Bob Jones has been felled by horses, and he's been felled by a heart attack.

But for 30 years, he's kept coming back, assuming his place as ring steward for the annual Huntington County 4-H Horse and Pony Show.

Not any more, he says. This year's show was his last.

"Yesterday told me it was time to quit," Jones said as he waited for the 4-Hers and their horses to enter the ring at the Chief LaFontaine Saddle Club on Sunday, July 19. "It was all I could do to get up and down, my legs hurt so bad."

As ring steward, Jones is part traffic cop, directing the youth and their horses in and out of the ring, and part security guard, standing between the horses and the judge, ready to block a rushing horse with his body to save the judge.

"I'm kind of the Secret Service for the judge," Jones says.

He's been knocked down by horses more than once.

"And I had a heart attack out there one year," he says. "Two months later, I had the really big one."

"He's one of those tried and true volunteers," says Linda Aldridge, the Purdue Extension educator in charge of coordinating the 4-H fair. This is her 28th fair, so Jones' service predates hers.

Jones, who works the horse show without pay, retired from his paying job 17 years ago.

Jones, 65, actually lives in Grant County but became involved in the Huntington County horse and pony program when his three children participated in 4-H. They were part of the 4-H horse program in Grant County for a couple of years, but Jones was looking for more of a challenge for his kids. Huntington County, he says, had a larger program and offered more opportunities.

"Huntington County, at that time, had one of the best - if not the best - programs in the state," Jones says. "The quality of horse here was very, very good."
So, they made the switch.

A common misconception, Aldridge says, is that youth must participate in the 4-H program offered by their home counties. That's not true, she explains, noting that the Huntington County 4-H program includes youth from almost a half-dozen counties.

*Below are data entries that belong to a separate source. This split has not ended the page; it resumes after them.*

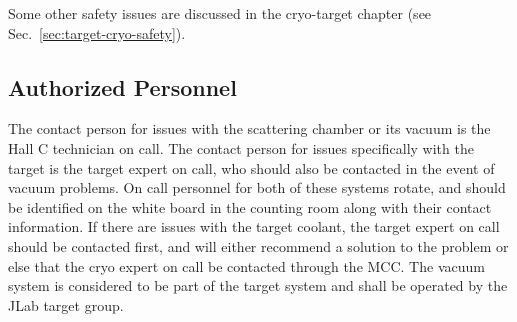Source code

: {\begin{safetyen}{0}{0}
\begin{list}{.~}{\setlength{\itemsep}{-0.15cm}}
\end{list}

Some other safety issues are discussed in the cryo-target chapter (see
Sec.~\ref{sec:target-cryo-safety}).

\subsection[Authorized  Personnel]{Authorized  Personnel}

The contact person for issues with the scattering chamber or its
vacuum is the Hall C technician on call. The contact person for issues
specifically with the target is the target expert on call, who should
also be contacted in the event of vacuum problems.  On call personnel
for both of these systems rotate, and should be identified on the
white board in the counting room along with their contact information.
If there are issues with the target coolant, the target expert on call
should be contacted first, and will either recommend a solution to the
problem or else that the cryo expert on call be contacted through the
MCC. The vacuum system is considered to be part of the target system
and shall be operated by the JLab target group.
\end{safetyen}
}
%

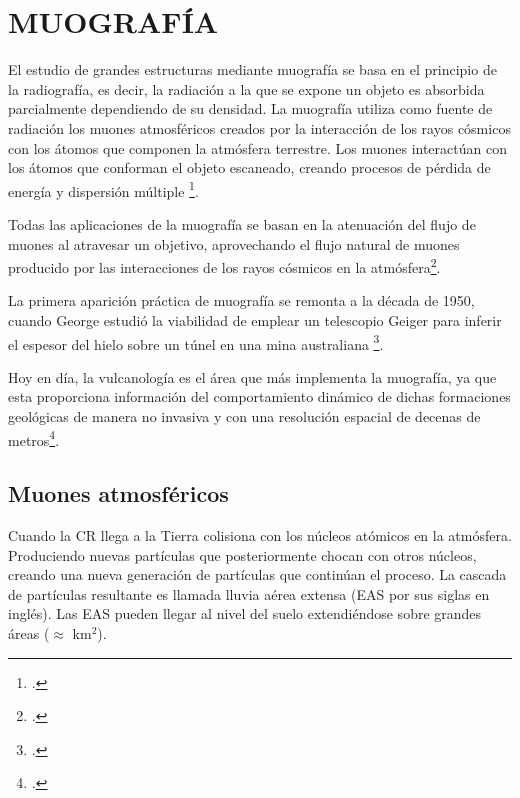 \chapter{ \MakeUppercase{MUOGRAFÍA}}
\label{ch:c_rays}

El estudio de grandes estructuras mediante muografía se basa en el principio de la radiografía, es decir, la radiación a la que se expone un objeto es absorbida parcialmente dependiendo de su densidad. La muografía utiliza como fuente de radiación los muones atmosféricos creados por la interacción de los rayos cósmicos con los átomos que componen la atmósfera terrestre. Los muones interactúan con los átomos que conforman el objeto escaneado, creando procesos de pérdida de energía y dispersión múltiple \footcite{procureur2018muon}.

Todas las aplicaciones de la muografía se basan en la atenuación del flujo de muones al atravesar un objetivo, aprovechando el flujo natural de muones producido por las interacciones de los rayos cósmicos en la atmósfera\footcite{bonechi2020atmospheric}.

La primera aparición práctica de muografía se remonta a la década de 1950, cuando George estudió la viabilidad de emplear un telescopio Geiger para inferir el espesor del hielo sobre un túnel en una mina australiana \footcite{george1955cosmic}.

Hoy en día, la vulcanología es el área que más implementa la muografía, ya que esta proporciona información del comportamiento dinámico de dichas formaciones geológicas de manera no invasiva y con una resolución espacial de decenas de metros\footcite{Tanaka2005}.
  
 
\section{Muones atmosféricos}
Cuando la CR llega a la Tierra colisiona con los núcleos atómicos en la atmósfera. Produciendo nuevas partículas que posteriormente chocan con otros núcleos, creando una nueva generación de partículas que continúan el proceso. La cascada de partículas resultante es llamada lluvia aérea extensa (EAS por sus siglas en inglés). Las EAS pueden llegar al nivel del suelo extendiéndose sobre grandes áreas ($\approx$ km$^{2}$).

Jones' son, Chris Jones, is now in the horse training business, along with his wife. His father credits the younger Jones' experience in 4-H with helping him toward that career. He not only found a career, Jones says, he also had a good time.

"The fun they had here was something they'll remember all their lives," he says.

"This is just paying back the county that helped my family," Jones says of his 30 years in the Huntington County ring. "It's just paying a debt."